The study, now in its fifth year, looks at the shopping and buying patterns and satisfaction of people who are recent buyers of car insurance. Specifically, three different factors are examined, and ranked in order of importance: distribution channel, policy offerings, and price, and the results are interesting:
Distribution channel results show that an insurer’s website now accounts for more than a quarter of the importance result, coming in second only to the presence of a local agent. As well, over half of all insurance shoppers, or 54%, said they got their quotes online. This demonstrates that websites have become the dominant source of leads for the auto insurance industry.
In fact, according to Jeremy Bowler, senior director of global insurance practice at J.D. Power, “While nearly one-half of all accepted Web quotes are closed by either an agent or call center representative, customers are clearly more often looking to insurers’ sites or third-party sites in the early stages of the shopping process, and this behavior is blurring the lines of how we traditionally think about the discrete sales channels.”
The shopping study also found that policy churn – the rate of customers’ switching companies – has increased in the last two years, and is now at a level unseen since 2008. This is caused, in part, by a combination of factors, including the fact that 33% of insurance shoppers now engage in serious comparison shopping, as opposed to only 30% last year, and 27% in 2009. As well, among those consumers who said they had shopped for insurance in 2011, forty percent switched to a new provider. Last year, that number was only thirty-three percent.
Bowler elaborated, “In 2010, the insurance industry spent $5 billion on marketing and advertising, with the top four companies alone spending more than $2.6 billion. As a result, the rate of shopping has increased significantly year over year, as has the policy defection rate.
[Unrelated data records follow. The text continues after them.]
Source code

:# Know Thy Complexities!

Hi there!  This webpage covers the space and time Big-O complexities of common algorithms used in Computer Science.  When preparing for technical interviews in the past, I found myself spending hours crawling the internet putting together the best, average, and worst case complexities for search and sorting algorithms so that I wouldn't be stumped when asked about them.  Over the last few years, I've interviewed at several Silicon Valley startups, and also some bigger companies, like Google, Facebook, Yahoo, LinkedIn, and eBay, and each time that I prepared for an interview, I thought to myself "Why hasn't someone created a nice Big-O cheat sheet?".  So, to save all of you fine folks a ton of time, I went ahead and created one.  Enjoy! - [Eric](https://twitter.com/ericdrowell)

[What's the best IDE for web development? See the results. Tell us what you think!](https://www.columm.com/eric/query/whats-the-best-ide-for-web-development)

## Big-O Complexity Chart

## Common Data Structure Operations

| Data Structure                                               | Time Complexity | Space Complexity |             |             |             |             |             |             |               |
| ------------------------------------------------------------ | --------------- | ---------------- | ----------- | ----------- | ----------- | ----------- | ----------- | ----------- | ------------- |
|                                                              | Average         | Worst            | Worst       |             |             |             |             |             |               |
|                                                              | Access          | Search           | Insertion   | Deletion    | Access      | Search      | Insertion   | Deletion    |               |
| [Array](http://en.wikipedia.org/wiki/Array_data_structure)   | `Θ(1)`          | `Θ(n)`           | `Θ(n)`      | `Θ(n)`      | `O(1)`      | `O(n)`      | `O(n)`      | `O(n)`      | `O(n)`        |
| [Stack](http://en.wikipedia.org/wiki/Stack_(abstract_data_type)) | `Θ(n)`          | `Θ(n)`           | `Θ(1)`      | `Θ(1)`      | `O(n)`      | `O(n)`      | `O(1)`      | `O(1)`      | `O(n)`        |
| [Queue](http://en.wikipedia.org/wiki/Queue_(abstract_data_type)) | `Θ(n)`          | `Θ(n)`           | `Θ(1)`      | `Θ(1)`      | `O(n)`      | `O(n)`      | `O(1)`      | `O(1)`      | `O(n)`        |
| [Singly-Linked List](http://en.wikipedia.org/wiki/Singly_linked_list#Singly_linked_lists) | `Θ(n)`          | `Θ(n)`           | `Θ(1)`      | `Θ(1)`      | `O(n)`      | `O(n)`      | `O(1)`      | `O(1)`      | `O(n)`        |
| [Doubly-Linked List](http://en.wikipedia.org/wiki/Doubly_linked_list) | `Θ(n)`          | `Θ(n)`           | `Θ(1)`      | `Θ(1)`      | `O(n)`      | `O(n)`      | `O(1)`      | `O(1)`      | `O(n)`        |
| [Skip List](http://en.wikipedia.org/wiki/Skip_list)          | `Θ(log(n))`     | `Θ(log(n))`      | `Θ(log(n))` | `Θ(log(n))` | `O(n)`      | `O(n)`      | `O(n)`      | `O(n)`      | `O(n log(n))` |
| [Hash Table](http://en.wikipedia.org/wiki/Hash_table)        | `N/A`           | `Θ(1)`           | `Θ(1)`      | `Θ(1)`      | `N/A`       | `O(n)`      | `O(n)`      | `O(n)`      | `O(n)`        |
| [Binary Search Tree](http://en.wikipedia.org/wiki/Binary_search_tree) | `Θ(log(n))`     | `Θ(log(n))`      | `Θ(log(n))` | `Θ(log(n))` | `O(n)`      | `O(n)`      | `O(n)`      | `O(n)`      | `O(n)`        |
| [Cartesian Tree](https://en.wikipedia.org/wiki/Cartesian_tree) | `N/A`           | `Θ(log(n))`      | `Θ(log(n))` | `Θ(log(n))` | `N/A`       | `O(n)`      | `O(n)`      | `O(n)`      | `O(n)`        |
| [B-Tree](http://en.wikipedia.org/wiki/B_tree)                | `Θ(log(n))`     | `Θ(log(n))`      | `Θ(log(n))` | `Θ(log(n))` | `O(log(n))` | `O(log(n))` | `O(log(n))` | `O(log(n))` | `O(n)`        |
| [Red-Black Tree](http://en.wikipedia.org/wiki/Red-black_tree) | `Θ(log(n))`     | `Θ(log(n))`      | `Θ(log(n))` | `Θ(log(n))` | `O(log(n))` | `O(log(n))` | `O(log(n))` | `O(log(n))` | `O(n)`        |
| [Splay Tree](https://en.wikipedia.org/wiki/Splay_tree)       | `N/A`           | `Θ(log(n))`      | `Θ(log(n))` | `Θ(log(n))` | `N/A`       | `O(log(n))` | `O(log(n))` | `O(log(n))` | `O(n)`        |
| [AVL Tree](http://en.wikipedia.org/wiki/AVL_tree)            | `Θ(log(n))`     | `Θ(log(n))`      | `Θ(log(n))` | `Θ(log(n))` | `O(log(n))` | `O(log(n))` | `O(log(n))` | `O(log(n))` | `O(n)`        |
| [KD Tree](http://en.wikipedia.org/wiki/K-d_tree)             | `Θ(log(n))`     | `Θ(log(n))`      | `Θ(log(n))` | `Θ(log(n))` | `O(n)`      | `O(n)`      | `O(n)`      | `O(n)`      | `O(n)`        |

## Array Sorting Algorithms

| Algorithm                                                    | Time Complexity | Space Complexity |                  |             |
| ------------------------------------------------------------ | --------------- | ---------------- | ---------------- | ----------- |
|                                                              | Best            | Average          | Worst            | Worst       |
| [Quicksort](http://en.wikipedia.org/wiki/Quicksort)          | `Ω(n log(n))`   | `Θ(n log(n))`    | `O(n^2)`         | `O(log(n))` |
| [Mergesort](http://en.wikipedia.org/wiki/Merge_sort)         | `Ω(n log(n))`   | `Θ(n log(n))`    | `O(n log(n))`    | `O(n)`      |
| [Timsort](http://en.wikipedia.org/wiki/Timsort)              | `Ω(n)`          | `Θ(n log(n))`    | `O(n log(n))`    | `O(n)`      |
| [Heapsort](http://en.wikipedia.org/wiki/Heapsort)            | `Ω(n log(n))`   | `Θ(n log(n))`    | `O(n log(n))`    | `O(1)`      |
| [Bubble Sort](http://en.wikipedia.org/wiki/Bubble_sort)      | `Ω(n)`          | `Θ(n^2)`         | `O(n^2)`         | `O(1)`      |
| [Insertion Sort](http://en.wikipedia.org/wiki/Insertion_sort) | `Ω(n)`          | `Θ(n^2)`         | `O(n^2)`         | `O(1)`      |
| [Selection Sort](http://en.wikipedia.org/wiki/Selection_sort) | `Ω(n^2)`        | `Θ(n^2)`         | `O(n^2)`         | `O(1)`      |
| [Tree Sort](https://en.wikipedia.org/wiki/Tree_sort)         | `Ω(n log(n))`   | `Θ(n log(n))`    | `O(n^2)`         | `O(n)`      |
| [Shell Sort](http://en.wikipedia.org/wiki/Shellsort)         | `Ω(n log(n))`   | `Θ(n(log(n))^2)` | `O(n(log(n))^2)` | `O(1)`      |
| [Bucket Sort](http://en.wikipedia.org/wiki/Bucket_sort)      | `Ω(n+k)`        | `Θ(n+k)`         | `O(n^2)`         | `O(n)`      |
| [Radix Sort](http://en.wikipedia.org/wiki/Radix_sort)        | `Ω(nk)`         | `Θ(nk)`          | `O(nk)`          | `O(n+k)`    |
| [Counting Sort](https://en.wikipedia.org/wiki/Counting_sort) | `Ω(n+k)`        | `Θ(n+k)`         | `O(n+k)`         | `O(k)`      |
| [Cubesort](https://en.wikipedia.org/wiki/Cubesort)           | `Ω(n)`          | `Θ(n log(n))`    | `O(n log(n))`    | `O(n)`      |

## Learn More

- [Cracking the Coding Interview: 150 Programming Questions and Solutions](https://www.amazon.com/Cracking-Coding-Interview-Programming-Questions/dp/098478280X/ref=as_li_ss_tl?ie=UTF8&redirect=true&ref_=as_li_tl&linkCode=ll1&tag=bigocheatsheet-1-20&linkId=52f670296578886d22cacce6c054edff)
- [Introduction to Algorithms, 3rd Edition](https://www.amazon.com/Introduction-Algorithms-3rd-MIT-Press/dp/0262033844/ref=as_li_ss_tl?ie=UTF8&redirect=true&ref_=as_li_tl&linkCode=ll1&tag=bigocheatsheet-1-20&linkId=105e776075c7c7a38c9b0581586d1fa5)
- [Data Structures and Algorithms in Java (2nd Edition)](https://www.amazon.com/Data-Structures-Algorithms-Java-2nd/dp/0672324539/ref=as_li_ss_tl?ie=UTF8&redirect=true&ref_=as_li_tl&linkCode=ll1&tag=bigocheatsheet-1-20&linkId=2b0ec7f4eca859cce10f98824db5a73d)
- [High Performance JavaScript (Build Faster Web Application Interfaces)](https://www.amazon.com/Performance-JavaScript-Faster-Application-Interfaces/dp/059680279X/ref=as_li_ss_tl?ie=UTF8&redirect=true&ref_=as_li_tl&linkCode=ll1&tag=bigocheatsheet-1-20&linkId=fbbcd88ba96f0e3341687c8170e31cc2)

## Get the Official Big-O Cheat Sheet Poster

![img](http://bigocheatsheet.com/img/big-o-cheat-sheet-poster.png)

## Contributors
A majority of the customers shopping for a new insurer are doing so either because of a life event that has changed their insurance needs, or because they are looking for a better deal. However, no group is more interested in switching than customers who are displeased with the service provided by their incumbent insurance company.”
So which insurance companies got the best ratings from this year’s survey? At the top, with a score of 864 out of a possible 1,000 points is American Family Insurance, which scored particularly highly in the areas of policy offerings and distribution channel factors. The other two thirds of the top three were Auto-Owners Insurance (860/1,000) and Erie Insurance (857/1,000)
The responses for the 2011 U.S. Insurance Shopping Study were provided by more than 15,500 customers who requested auto insurance quotes from at least one company during the last twelve months. More than 75,500 unique insurer evaluations were provided, and the actual study was fielded during the months of March and April, 2011.